External applicants apply for admission through SøknadsWeb. Registrations for the spring semester starts October 1st.

All external applicants have to attach a confirmation of their status as a PhD student from their home institution. Students who hold a Master of Science degree, but are not yet enrolled as a PhD-student have to attach a copy of their master's degree diploma. These students are also required to pay the semester fee.

More information regarding PhD courses at the Faculty of Science and Technology is found here.

Objective of the course

The overall goal of this course is to bring the student to the threshold of a research career in inorganic/bioinorganic chemistry. Toward this goal, the student should acquire the following knowledge, skills and competencies.

Knowledge

A broad knowledge of metalloprotein active sites and metal-containing cofactors and of metal-nucleic-acid interactions, as outlined in a standard textbook;
A detailed mechanistic knowledge of iron- and copper-containing enzymes involved in dioxygen metabolism;
A detailed mechanistic knowledge of specialized cofactors including iron-sulfur clusters, cobalamin, and molybdopterin;
Geometric and electronic-structural aspects of metal-NO interactions;
Aspects of metals in medicine, such as platinum anticancer drugs and technetium radiopharmaceuticals;
Aspects of environmental bioinorganic chemistry, such as arsenic toxicity

Skills

Have a convincing command of the basic facts of bioinorganic chemistry, particularly the major classes of metalloenzymes,
Ability to describe and discuss the geometric and electronic structures of bioinorganic systems in terms of ligand field theory;
Above all, to be able to propose and test mechanistic hypotheses for a wide range of metalloenzymes and model systems.

General competencies

To "think on one's feet" about the electronic structures and mechanisms of metalloenzymes and their synthetic models;
To critically analyze the current bioinorganic literature, to identify key gaps in knowledge, and to propose potential areas for future research;
To be able to engage in discussions of contemporary research with one¿s fellow researchers in the field.

Language of instruction

The language of instruction is English and course material will be in English.

Teaching methods

Formal lectures: 24 h; Group discussions: 12 h; self-study of assigned reading material, including book chapters and review articles.

Assessment

Grades based on a final, oral examination.

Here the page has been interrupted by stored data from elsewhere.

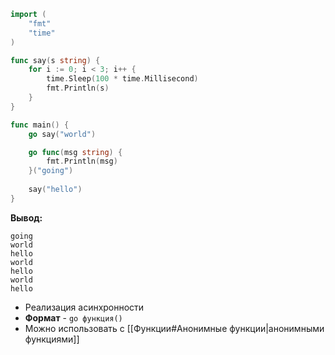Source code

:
 ```go
import (
    "fmt"
    "time"
)

func say(s string) {
    for i := 0; i < 3; i++ {
        time.Sleep(100 * time.Millisecond)
        fmt.Println(s)
    }
}

func main() {
    go say("world")

    go func(msg string) {
        fmt.Println(msg)
    }("going")
    
    say("hello")
}
```
**Вывод:**
```
going
world
hello
world
hello
world
hello
```
- Реализация асинхронности
- **Формат** - `go функция()`
- Можно использовать с [[Функции#Анонимные функции|анонимными функциями]]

Lettergrades (A-F). Admission to the examination requires that the student has passed the written report/research proposal. Deadline for delivery of research proposal: 2 weeks prior to final exam.

The research proposal should identify a problem suitable for one-year full-time project for a beginning PhD student. The oral examination will test (a) the student's general command of descriptive facts and of the electronic structures of key bioinorganic motifs, (b) his/her ability to propose mechanistic hypotheses for metalloenzymes and model systems, and (c) his/her defense of the research proposal.